By the final call, the rooms of the mansion were half-breath freer. The kitchen staff, who had been abnormally silent since the assault, reopened the banging of pots. The security guards moved with an edge of confidence once again. There was rhythm restored.
Rafael pinned me against the range where tea vapor fogged the air. "They'll fight back," he told me. "Men like Phillipe don't roll over. Be prepared for them to make a scene, to attempt to strike at something small just to prove they still have extension."

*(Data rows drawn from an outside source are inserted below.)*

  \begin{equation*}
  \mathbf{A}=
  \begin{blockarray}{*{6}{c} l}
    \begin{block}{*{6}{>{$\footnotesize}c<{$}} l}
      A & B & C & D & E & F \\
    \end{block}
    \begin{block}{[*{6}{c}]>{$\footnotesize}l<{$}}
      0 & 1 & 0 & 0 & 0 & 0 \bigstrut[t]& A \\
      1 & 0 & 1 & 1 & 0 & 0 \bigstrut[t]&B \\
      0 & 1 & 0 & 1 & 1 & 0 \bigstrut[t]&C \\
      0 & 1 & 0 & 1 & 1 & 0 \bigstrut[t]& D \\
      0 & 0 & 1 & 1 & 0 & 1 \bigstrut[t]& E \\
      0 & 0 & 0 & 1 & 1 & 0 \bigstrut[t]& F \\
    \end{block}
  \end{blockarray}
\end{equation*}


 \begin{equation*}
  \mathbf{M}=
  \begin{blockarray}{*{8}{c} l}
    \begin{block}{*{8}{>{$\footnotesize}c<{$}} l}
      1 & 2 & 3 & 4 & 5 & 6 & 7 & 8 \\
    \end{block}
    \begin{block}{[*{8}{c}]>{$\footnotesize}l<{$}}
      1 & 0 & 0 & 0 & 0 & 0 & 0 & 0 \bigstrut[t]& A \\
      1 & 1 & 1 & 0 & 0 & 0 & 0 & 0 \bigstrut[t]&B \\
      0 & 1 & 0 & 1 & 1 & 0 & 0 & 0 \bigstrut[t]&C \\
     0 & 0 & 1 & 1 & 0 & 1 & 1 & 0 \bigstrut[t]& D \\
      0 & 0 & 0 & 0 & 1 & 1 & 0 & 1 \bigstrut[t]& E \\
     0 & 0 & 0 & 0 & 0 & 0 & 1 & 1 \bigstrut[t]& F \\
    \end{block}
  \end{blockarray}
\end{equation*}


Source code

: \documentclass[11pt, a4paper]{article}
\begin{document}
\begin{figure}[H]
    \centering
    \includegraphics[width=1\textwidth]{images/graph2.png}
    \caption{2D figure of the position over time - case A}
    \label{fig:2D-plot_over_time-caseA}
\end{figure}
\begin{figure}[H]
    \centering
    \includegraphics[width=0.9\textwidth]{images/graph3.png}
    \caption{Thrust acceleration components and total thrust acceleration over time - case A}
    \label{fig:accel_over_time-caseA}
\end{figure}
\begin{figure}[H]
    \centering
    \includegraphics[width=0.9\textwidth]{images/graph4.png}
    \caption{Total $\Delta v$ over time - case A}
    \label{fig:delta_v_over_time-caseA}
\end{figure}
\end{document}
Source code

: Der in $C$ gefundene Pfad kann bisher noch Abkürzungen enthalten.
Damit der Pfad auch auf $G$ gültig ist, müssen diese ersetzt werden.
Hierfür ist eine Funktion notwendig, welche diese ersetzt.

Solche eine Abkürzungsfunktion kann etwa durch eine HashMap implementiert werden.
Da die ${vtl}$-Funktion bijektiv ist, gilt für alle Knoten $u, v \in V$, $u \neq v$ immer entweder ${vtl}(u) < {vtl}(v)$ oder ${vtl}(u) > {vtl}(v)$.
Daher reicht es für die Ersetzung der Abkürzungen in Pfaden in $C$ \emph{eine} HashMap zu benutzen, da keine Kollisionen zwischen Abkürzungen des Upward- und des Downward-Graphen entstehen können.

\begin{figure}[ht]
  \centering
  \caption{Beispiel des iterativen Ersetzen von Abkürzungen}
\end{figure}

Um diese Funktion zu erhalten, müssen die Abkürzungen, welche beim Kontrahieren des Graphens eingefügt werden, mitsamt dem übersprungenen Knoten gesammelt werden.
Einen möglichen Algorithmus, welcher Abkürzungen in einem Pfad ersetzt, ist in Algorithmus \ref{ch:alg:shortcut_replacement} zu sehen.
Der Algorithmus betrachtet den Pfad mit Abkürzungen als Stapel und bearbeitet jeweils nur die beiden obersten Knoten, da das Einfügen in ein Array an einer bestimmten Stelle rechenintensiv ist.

"I wouldn't expect any less," I replied. "But he chose the wrong family to try that on."
Riccardo slapped my shoulder with a crooked grin that smelled of nicotine and satisfaction. "You always say you want to make an example."
I did not answer. I thought of the man on the floor with the snake tattoo and Rosalia's pale hand. I thought of blood on silk and the voice of terror in a room full of laughter. I thought of the line of the knife and the silence after the bullet. The roll call over it all was long. Phillipe's was first.
Late afternoon was followed by dusk. We went to pay Rosalia a visit.
Rosalia's room reeked of sterility and a faint scent of lemon. There was the constant whir of machines, obedient regularity, and the harsh brightness of fluorescent light that made everything too real. Rafael was the first to arrive, sleeves rolled up, the look of a man punched in a place that could not be bandaged. The expression on him staring at her chest monitor did some dirty and nice things in my chest. The sword of family business had a double edge; it cut cleanly through the men who had long believed they were too important to be touched.
When the curtain pulled aside, she blinked. The first thing she did was smile like she’d been interrupted from a nap, which suited her, stubborn, stubborn girl. Her hair was a messy halo, the white hospital gown a poor substitute for her usual elegance, but she was alive and breathing and looking at us like we’d brought an audience.
"Rafael," she croaked, letting out a small smile.
Rafael slumped into the chair beside her bed like a man offered a reprieve from death. He clutched her hand and would not let it go. I slumped into the chair on my side as if my knees had given way under me. The tightness in my jaw at last relaxed.
"You scared me," she said at last, voice squeaky but commanding. "You people made a nuisance of yourselves, didn't you."
Riccardo grinned over my shoulder. "Just a little."
"I heard," she breathed, and she was gratified and angry at the same time. "They came for me, but they got the wrong house." She looked at me then, a little fierce, a little proud. "You came."
"We did," I told her. "You're why we move."
Her eyes relaxed an inch. "Thank you." It was easy. It was natural. It felt like an offering.
Rafael’s hand squeezed hers, the kind of pressure that meant more than any well-aimed bullet. “You’ve got a brave spine.”
She laughed, a dry sound that didn’t have much left, and then a cough. The nurse adjusted the drip, fussed with charts, and left us to our small chat.
We sat in quiet for a while, the four of us, family by marriage and blood and choice, and by relationship.
Rosalia's breathing steadied. The machines beeped softly in harmony. The fury within me burned down to coals and settled like ash that might be swept aside. At least, for the moment.
"Sleep," Rafael said finally, voice raspy. "We'll come again tomorrow. We’re going to make the people responsible for this pay, my love.”
We left Rosalia in good hands, her nurses will take care of her and her guards will guard her.
We had started phase one. We had exposed Phillipe and nipped the edges of his domain.
Revenge, I had learned, was less about winning and more about balance. You take, you give, you square the ledger of insults until the score is, if not equal, then balanced.
When we are done with Phillipe, our focus will be on the Valentis.